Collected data

☆ ☆ ☆ ☆

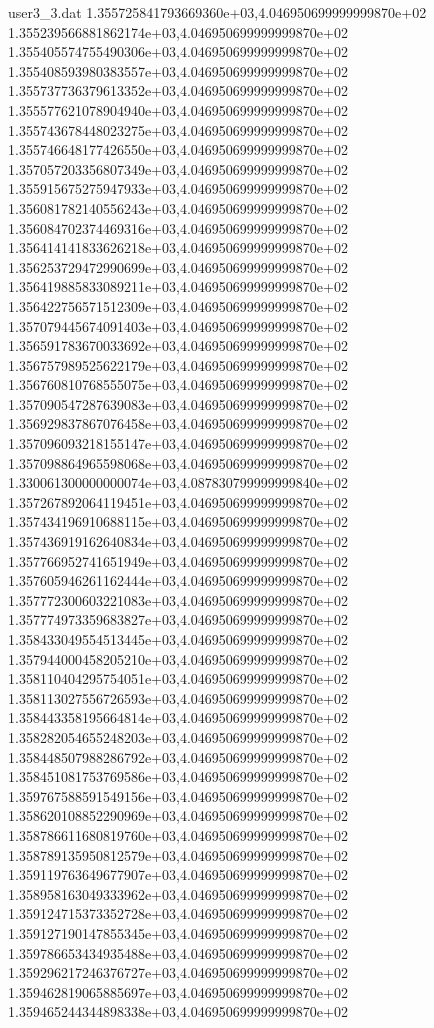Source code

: \begin{filecontents}{user3_3.dat}
1.355725841793669360e+03,4.046950699999999870e+02
1.355239566881862174e+03,4.046950699999999870e+02
1.355405574755490306e+03,4.046950699999999870e+02
1.355408593980383557e+03,4.046950699999999870e+02
1.355737736379613352e+03,4.046950699999999870e+02
1.355577621078904940e+03,4.046950699999999870e+02
1.355743678448023275e+03,4.046950699999999870e+02
1.355746648177426550e+03,4.046950699999999870e+02
1.357057203356807349e+03,4.046950699999999870e+02
1.355915675275947933e+03,4.046950699999999870e+02
1.356081782140556243e+03,4.046950699999999870e+02
1.356084702374469316e+03,4.046950699999999870e+02
1.356414141833626218e+03,4.046950699999999870e+02
1.356253729472990699e+03,4.046950699999999870e+02
1.356419885833089211e+03,4.046950699999999870e+02
1.356422756571512309e+03,4.046950699999999870e+02
1.357079445674091403e+03,4.046950699999999870e+02
1.356591783670033692e+03,4.046950699999999870e+02
1.356757989525622179e+03,4.046950699999999870e+02
1.356760810768555075e+03,4.046950699999999870e+02
1.357090547287639083e+03,4.046950699999999870e+02
1.356929837867076458e+03,4.046950699999999870e+02
1.357096093218155147e+03,4.046950699999999870e+02
1.357098864965598068e+03,4.046950699999999870e+02
1.330061300000000074e+03,4.087830799999999840e+02
1.357267892064119451e+03,4.046950699999999870e+02
1.357434196910688115e+03,4.046950699999999870e+02
1.357436919162640834e+03,4.046950699999999870e+02
1.357766952741651949e+03,4.046950699999999870e+02
1.357605946261162444e+03,4.046950699999999870e+02
1.357772300603221083e+03,4.046950699999999870e+02
1.357774973359683827e+03,4.046950699999999870e+02
1.358433049554513445e+03,4.046950699999999870e+02
1.357944000458205210e+03,4.046950699999999870e+02
1.358110404295754051e+03,4.046950699999999870e+02
1.358113027556726593e+03,4.046950699999999870e+02
1.358443358195664814e+03,4.046950699999999870e+02
1.358282054655248203e+03,4.046950699999999870e+02
1.358448507988286792e+03,4.046950699999999870e+02
1.358451081753769586e+03,4.046950699999999870e+02
1.359767588591549156e+03,4.046950699999999870e+02
1.358620108852290969e+03,4.046950699999999870e+02
1.358786611680819760e+03,4.046950699999999870e+02
1.358789135950812579e+03,4.046950699999999870e+02
1.359119763649677907e+03,4.046950699999999870e+02
1.358958163049333962e+03,4.046950699999999870e+02
1.359124715373352728e+03,4.046950699999999870e+02
1.359127190147855345e+03,4.046950699999999870e+02
1.359786653434935488e+03,4.046950699999999870e+02
1.359296217246376727e+03,4.046950699999999870e+02
1.359462819065885697e+03,4.046950699999999870e+02
1.359465244344898338e+03,4.046950699999999870e+02

\end{filecontents}
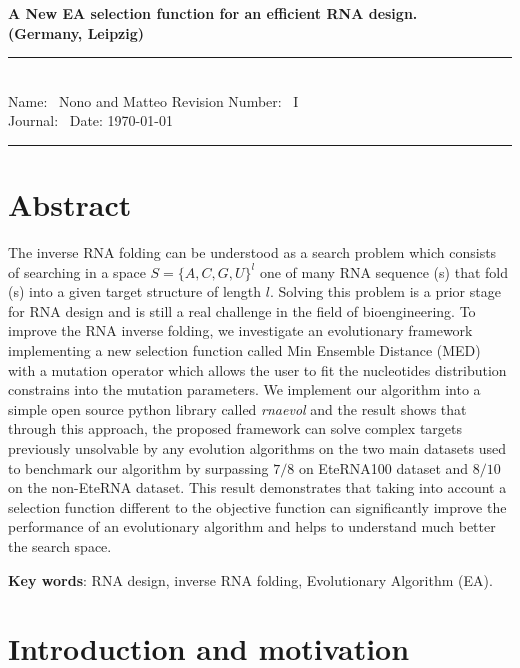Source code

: \documentclass[english,12pt,a4paper]{article}
\theoremstyle{definition}
\begin{document}
	\begin{center}
		\textbf{A New EA selection function for an efficient RNA design.\\[0.5cm]
			(Germany, Leipzig)}
		\vspace{1.0cm}
	\end{center}
	
	\noindent
	\rule{17cm}{0.2cm}\\[0.3cm]
	Name: \ Nono and Matteo \hfill Revision Number: \ I \\[0.1cm]
	Journal: \ \hfill Date: \today\\
	\rule{17cm}{0.05cm}
	
	\section[I.]{Abstract}
	The inverse RNA folding can be understood as a search problem which consists of searching in a space $ S = \big \{A, C, G, U\big \}^l$ one of many RNA sequence (s) that fold (s) into a given target structure of length $l$.
	Solving this problem is a prior stage for RNA design and is still a real challenge in the field of bioengineering. To improve the RNA inverse folding, we investigate an evolutionary framework implementing a new selection function called Min Ensemble Distance (MED) with a mutation operator which allows the user to fit the nucleotides distribution constrains into the mutation parameters. We implement our algorithm into a simple open source python library called \textit{rnaevol} and the result shows that through this approach, the proposed framework can solve complex targets previously unsolvable by any evolution algorithms on the two main datasets used to benchmark our algorithm by surpassing $7/8$ on EteRNA100 dataset and $8/10$ on the non-EteRNA dataset. This result demonstrates that taking into account a selection function different to the objective function can significantly improve the performance of an evolutionary algorithm and helps to understand much better the search space.
	\vspace{1cm}
	
	\textbf{Key words}: RNA design, inverse RNA folding, Evolutionary Algorithm (EA).

	\section{ Introduction and motivation }
\end{document}
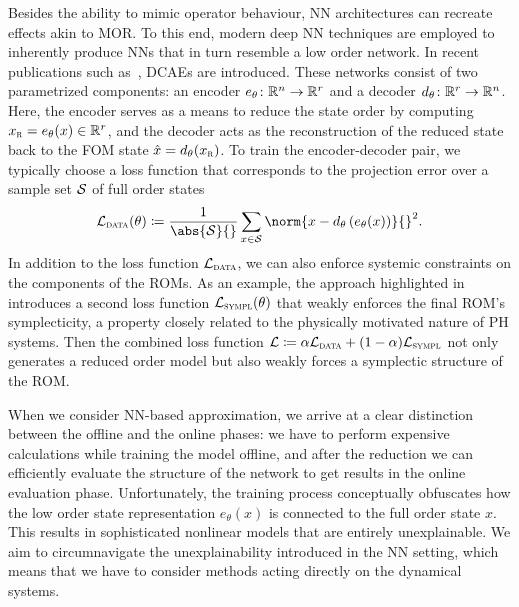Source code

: Besides the ability to mimic operator behaviour, \ac{NN} architectures can recreate effects akin to \ac{MOR}.
To this end, modern deep \ac{NN} techniques are employed to inherently produce \acp{NN} that in turn resemble a low order network.
In recent publications such as~\cite{Lee2020, Salvador2021, Benner2022, Kim2022, Buchfink2023}, \acp{DCAE} are introduced.
These networks consist of two parametrized components: an encoder $e_\theta \colon \mathbb{R}^n \to \mathbb{R}^r$ and a decoder $d_\theta \colon \mathbb{R}^r \to \mathbb{R}^n$.
Here, the encoder serves as a means to reduce the state order by computing $x_{\textnormal{\scshape r}} = e_\theta(x) \in \mathbb{R}^r$, and the decoder acts as the reconstruction of the reduced state back to the \ac{FOM} state $\hat{x} = d_\theta(x_{\textnormal{\scshape r}})$.
To train the encoder-decoder pair, we typically choose a loss function that corresponds to the projection error over a sample set $\mathcal{S}$ of full order states
\begin{equation}\label{eq:reduction-loss}
    \mcl{L}_{\msc{data}}(\theta) \coloneqq \frac{1}{\abs{\mcl{S}}{}} \sum\limits_{x \in \mcl{S}} \norm{x - d_\theta\left( e_\theta(x) \right)}{}^2.
\end{equation}
In addition to the loss function $\mathcal{L}_{\textnormal{\scshape data}}$, we can also enforce systemic constraints on the components of the \acp{ROM}.
As an example, the approach highlighted in~\cite{Buchfink2023} introduces a second loss function $\mathcal{L}_{\textnormal{\scshape sympl}}(\theta)$ that weakly enforces the final \ac{ROM}'s symplecticity, a property closely related to the physically motivated nature of \ac{PH} systems.
Then the combined loss function $\mathcal{L} \coloneqq \alpha \mathcal{L}_{\textnormal{\scshape data}} + (1 - \alpha) \mathcal{L}_{\textnormal{\scshape sympl}}$ not only generates a reduced order model but also weakly forces a symplectic structure of the \ac{ROM}.

When we consider \ac{NN}-based approximation, we arrive at a clear distinction between the offline and the online phases: we have to perform expensive calculations while training the model offline, and after the reduction we can efficiently evaluate the structure of the network to get results in the online evaluation phase.
Unfortunately, the training process conceptually obfuscates how the low order state representation $e_\theta(x)$ is connected to the full order state $x$.
This results in sophisticated nonlinear models that are entirely unexplainable.
We aim to circumnavigate the unexplainability introduced in the \ac{NN} setting, which means that we have to consider methods acting directly on the dynamical systems.
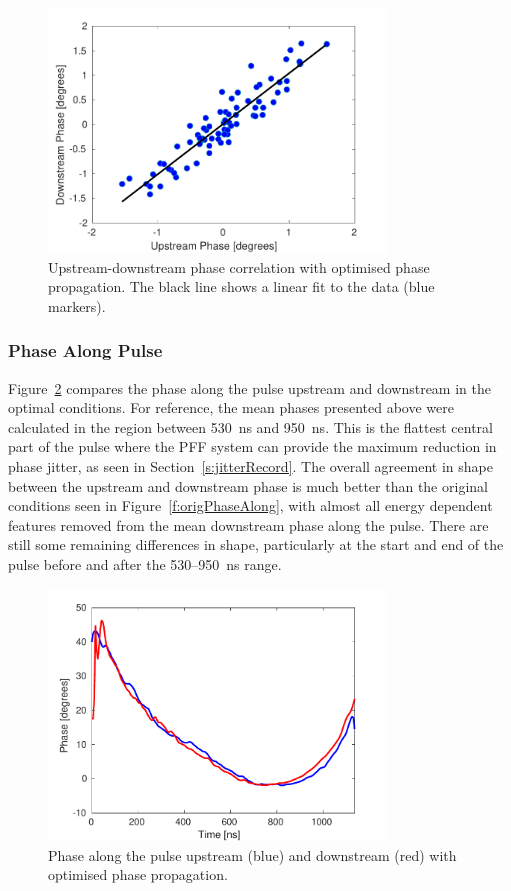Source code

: \begin{figure}
  \centering
  \includegraphics[width=0.8\textwidth]{Figures/propagation/bestProp_meanCorr}
  \caption{Upstream-downstream phase correlation with optimised phase propagation. The black line shows a linear fit to the data (blue markers).}
  \label{f:bestProp_meanCorr}
\end{figure}

\subsubsection{Phase Along Pulse}

Figure~\ref{f:bestProp_meanAlong} compares the phase along the pulse upstream and downstream in the optimal conditions. For reference, the mean phases presented above were calculated in the region between 530~ns and 950~ns. This is the flattest central part of the pulse where the PFF system can provide the maximum reduction in phase jitter, as seen in Section~\ref{s:jitterRecord}. The overall agreement in shape between the upstream and downstream phase is much better than the original conditions seen in Figure~\ref{f:origPhaseAlong}, with almost all energy dependent features removed from the mean downstream phase along the pulse. There are still some remaining differences in shape, particularly at the start and end of the pulse before and after the 530--950~ns range.

\begin{figure}
  \centering
  \includegraphics[width=0.8\textwidth]{Figures/propagation/bestProp_meanAlong}
  \caption{Phase along the pulse upstream (blue) and downstream (red) with optimised phase propagation.}
  \label{f:bestProp_meanAlong}
\end{figure}

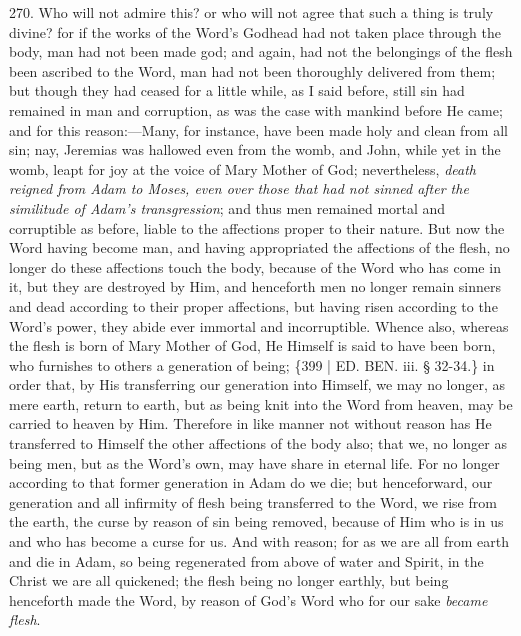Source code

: 270.
Who will not admire this? or who will not agree that such a thing is
truly divine? for if the works of the Word's Godhead had not taken
place through the body, man had not been made god; and again, had not
the belongings of the flesh been ascribed to the Word, man had not
been thoroughly delivered from them; but though they had ceased for a
little while, as I said before, still sin had remained in man and
corruption, as was the case with mankind before He came; and for this
reason:—Many, for instance, have been made holy and clean from all
sin; nay, Jeremias was hallowed even from the womb, and John, while
yet in the womb, leapt for joy at the voice of Mary Mother of God;
nevertheless, \emph{death reigned from Adam to Moses, even over those
that had not sinned after the similitude of Adam's transgression};
and thus men remained mortal and corruptible as before, liable to the
affections proper to their nature. But now the Word having become man,
and having appropriated the affections of the flesh, no longer do
these affections touch the body, because of the Word who has come in
it, but they are destroyed by Him, and henceforth men no longer remain
sinners and dead according to their proper affections, but having
risen according to the Word's power, they abide ever immortal and
incorruptible. Whence also, whereas the flesh is born of Mary Mother
of God, He Himself is said to have been born, who furnishes to others
a generation of being; \{399 | ED.
BEN. iii. § 32-34.\} in order that, by His
transferring our generation into Himself, we may no longer, as mere
earth, return to earth, but as being knit into the Word from heaven,
may be carried to heaven by Him. Therefore in like manner not without
reason has He transferred to Himself the other affections of the body
also; that we, no longer as being men, but as the Word's own, may have
share in eternal life. For no longer according to that former
generation in Adam do we die; but henceforward, our generation and all
infirmity of flesh being transferred to the Word, we rise from the
earth, the curse by reason of sin being removed, because of Him who is
in us and who has become a curse for us. And with reason; for as we
are all from earth and die in Adam, so being regenerated from above of
water and Spirit, in the Christ we are all quickened; the flesh being
no longer earthly, but being henceforth made the Word, by reason of
God's Word who for our sake \emph{became flesh}.

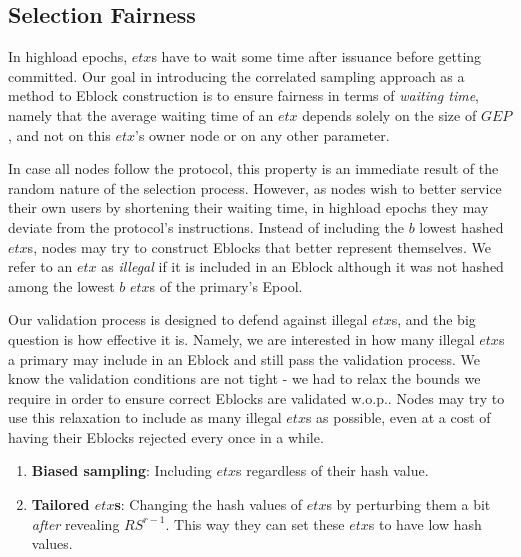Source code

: \subsection{Selection Fairness}\label{subsec:selectionFairness}
In highload epochs, $etx$s have to wait some time after issuance before getting committed. Our goal in introducing the correlated sampling approach as a method to Eblock construction is to ensure fairness in terms of \textit{waiting time}, namely that the average waiting time of an $etx$ depends solely on the size of $GEP$, and not on this $etx$'s owner node or on any other parameter. 

In case all nodes follow the protocol, this property is an immediate result of the random nature of the selection process. However, as nodes wish to better service their own users by shortening their waiting time, in highload epochs they may deviate from the protocol's instructions. Instead of including the $b$ lowest hashed $etx$s, nodes may try to construct Eblocks that better represent themselves. We refer to an $etx$ as \textit{illegal} if it is included in an Eblock although it was not hashed among the lowest $b$ $etx$s of the primary's Epool.

Our validation process is designed to defend against illegal $etx$s, and the big question is how effective it is. Namely, we are interested in how many illegal $etx$s a primary may include in an Eblock and still pass the validation process. We know the validation conditions are not tight - we had to relax the bounds we require in order to ensure correct Eblocks are validated w.o.p.. Nodes may try to use this relaxation to include as many illegal $etx$s as possible, even at a cost of having their Eblocks rejected every once in a while. 

\begin{enumerate}
	\item \textbf{Biased sampling}: Including $etx$s regardless of their hash value. 
	\item \textbf{Tailored $etx$s}: Changing the hash values of $etx$s by perturbing them a bit \textit{after} revealing $RS^{r-1}$. This way they can set these $etx$s to have low hash values. 
\end{enumerate}

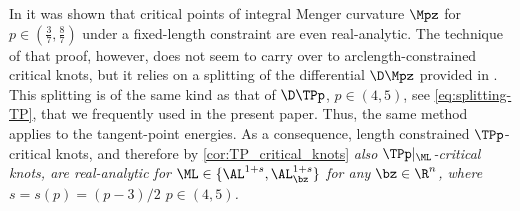 \begin{remark}
    In \cite[Corollary 1.3]{steenebruegge-vorderobermeier_2022} it was shown that critical points of integral Menger curvature $ \Mpz $ for $ p\in( \tfrac{3}{7},\tfrac{8}{7} ) $ under a fixed-length constraint are even real-analytic. The technique of that proof, however, does not seem to carry over to arclength-constrained critical knots, but it relies on a splitting of the differential $ \D\Mpz $ provided in \cite[Section 4]{blatt-reiter_2015b}. This splitting is of the same kind as that of $ \D\TPp $, $ p\in(4,5) $, see \cref{eq:splitting-TP}, that we frequently used in the present paper. Thus, the same method applies to the tangent-point energies. As a consequence, length constrained $ \TPp $-critical knots, and therefore by \cref{cor:TP_critical_knots} \textit{also $ \TPp|_{\ML} $-critical knots, are real-analytic for $ \ML\in \{\AL^{1+s},\AL^{1+s}_{\bz}\} $ for any $ \bz\in \R^n $, where $ s=s(p)={(p-3)}/{2} $ $ p\in(4,5) $. }
\end{remark}

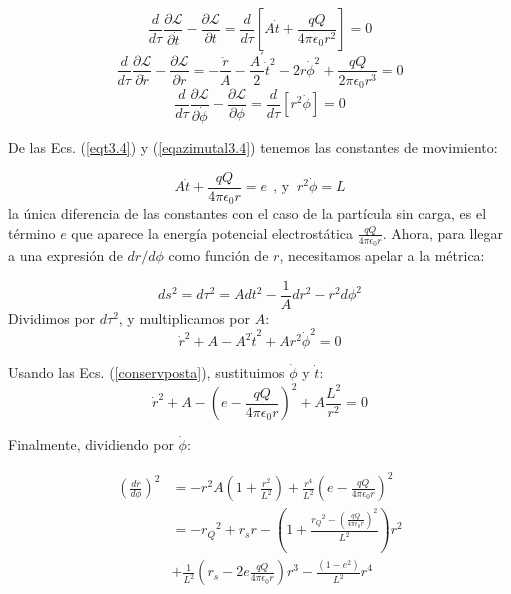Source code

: \begin{equation}
\frac{d}{d\tau}\frac{\partial \mathcal{L}}{\partial \dot{t}} - \frac{\partial \mathcal{L}}{\partial t} = \frac{d}{d\tau}\left[ A\dot{t} + \frac{qQ}{4\pi\epsilon_0 r^2} \right]  = 0
\label{eqt3.4}
\end{equation}
\begin{equation}
    \frac{d}{d\tau}\frac{\partial \mathcal{L}}{\partial \dot{r}} - \frac{\partial \mathcal{L}}{\partial r} = -\frac{\ddot{r}}{A} - \frac{A^\prime}{2} \dot{t}^2 - 2 r \dot{\phi}^2 + \frac{qQ}{2\pi\epsilon_0 r^3}  = 0
\label{eqradial3.4}
\end{equation}
\begin{equation}
    \frac{d}{d\tau}\frac{\partial \mathcal{L}}{\partial \dot{\phi}} - \frac{\partial \mathcal{L}}{\partial \phi} =\frac{d}{d \tau}\left[ r^2 \dot{\phi} \right] = 0
\label{eqazimutal3.4}
\end{equation}

De las Ecs. (\ref{eqt3.4}) y (\ref{eqazimutal3.4}) tenemos las constantes de movimiento:

\begin{equation}
    A\dot{t} + \frac{qQ}{4\pi\epsilon_0 r} = e\ \ \text{, y }\ r^2 \dot{\phi} = L
\label{conservposta}
\end{equation}
la única diferencia de las constantes con el caso de la partícula sin carga, es el término $e$ que aparece la energía potencial electrostática $\frac{qQ}{4\pi\epsilon_0 r}$. Ahora, para llegar a una expresión de $dr/d\phi$ como función de $r$, necesitamos apelar a la métrica:

\begin{equation}
    ds^2=d\tau^2=Adt^2 - \frac{1}{A}dr^2- r^2d\phi^2
\end{equation}
Dividimos por $d\tau^2$, y multiplicamos por $A$:
\begin{equation}
    \dot{r}^2 + A - A^2 \dot{t}^2 + A r^2 \dot{\phi}^2 =0
\end{equation}

Usando las Ecs. (\ref{conservposta}), sustituimos $\dot{\phi}$ y $\dot{t}$:
\begin{equation}
    \dot{r}^2 + A - \left(e-\frac{qQ}{4\pi\epsilon_0 r}\right)^2 + A \frac{L^2}{r^2} =0
\end{equation}

Finalmente, dividiendo por $\dot{\phi}$:

\begin{equation}
\begin{split}
    \left( \frac{dr}{d\phi} \right)^2 &= -r^2 A\left(1+\frac{r^2}{L^2}\right) + \frac{r^4}{L^2}\left( e - \frac{qQ}{4\pi\epsilon_0 r} \right)^2\\
    &=-{r_Q}^2 + r_s r - \left( 1 + \frac{{r_Q}^2 - \left(\frac{qQ}{4\pi\epsilon_0 r}\right)^2}{L^2} \right) r^2 \\ &+ \frac{1}{L^2} \left(r_s - 2e\frac{qQ}{4\pi\epsilon_0 r}\right)r^3 - \frac{(1-e^2)}{L^2}r^4
\end{split}
\end{equation}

☆ ☆ ☆ ☆

→ **WHAT THIS TASK INVOLVES**: Retype the entries above exactly, starting at their first line and ending with the line that holds "1.359119763649677907e+03,4.046950699999999870e+02"; pictures stay out.

→ **WORKED SOLUTION**:
Source code

: \begin{filecontents}{user3_3.dat}
1.355725841793669360e+03,4.046950699999999870e+02
1.355239566881862174e+03,4.046950699999999870e+02
1.355405574755490306e+03,4.046950699999999870e+02
1.355408593980383557e+03,4.046950699999999870e+02
1.355737736379613352e+03,4.046950699999999870e+02
1.355577621078904940e+03,4.046950699999999870e+02
1.355743678448023275e+03,4.046950699999999870e+02
1.355746648177426550e+03,4.046950699999999870e+02
1.357057203356807349e+03,4.046950699999999870e+02
1.355915675275947933e+03,4.046950699999999870e+02
1.356081782140556243e+03,4.046950699999999870e+02
1.356084702374469316e+03,4.046950699999999870e+02
1.356414141833626218e+03,4.046950699999999870e+02
1.356253729472990699e+03,4.046950699999999870e+02
1.356419885833089211e+03,4.046950699999999870e+02
1.356422756571512309e+03,4.046950699999999870e+02
1.357079445674091403e+03,4.046950699999999870e+02
1.356591783670033692e+03,4.046950699999999870e+02
1.356757989525622179e+03,4.046950699999999870e+02
1.356760810768555075e+03,4.046950699999999870e+02
1.357090547287639083e+03,4.046950699999999870e+02
1.356929837867076458e+03,4.046950699999999870e+02
1.357096093218155147e+03,4.046950699999999870e+02
1.357098864965598068e+03,4.046950699999999870e+02
1.330061300000000074e+03,4.087830799999999840e+02
1.357267892064119451e+03,4.046950699999999870e+02
1.357434196910688115e+03,4.046950699999999870e+02
1.357436919162640834e+03,4.046950699999999870e+02
1.357766952741651949e+03,4.046950699999999870e+02
1.357605946261162444e+03,4.046950699999999870e+02
1.357772300603221083e+03,4.046950699999999870e+02
1.357774973359683827e+03,4.046950699999999870e+02
1.358433049554513445e+03,4.046950699999999870e+02
1.357944000458205210e+03,4.046950699999999870e+02
1.358110404295754051e+03,4.046950699999999870e+02
1.358113027556726593e+03,4.046950699999999870e+02
1.358443358195664814e+03,4.046950699999999870e+02
1.358282054655248203e+03,4.046950699999999870e+02
1.358448507988286792e+03,4.046950699999999870e+02
1.358451081753769586e+03,4.046950699999999870e+02
1.359767588591549156e+03,4.046950699999999870e+02
1.358620108852290969e+03,4.046950699999999870e+02
1.358786611680819760e+03,4.046950699999999870e+02
1.358789135950812579e+03,4.046950699999999870e+02
1.359119763649677907e+03,4.046950699999999870e+02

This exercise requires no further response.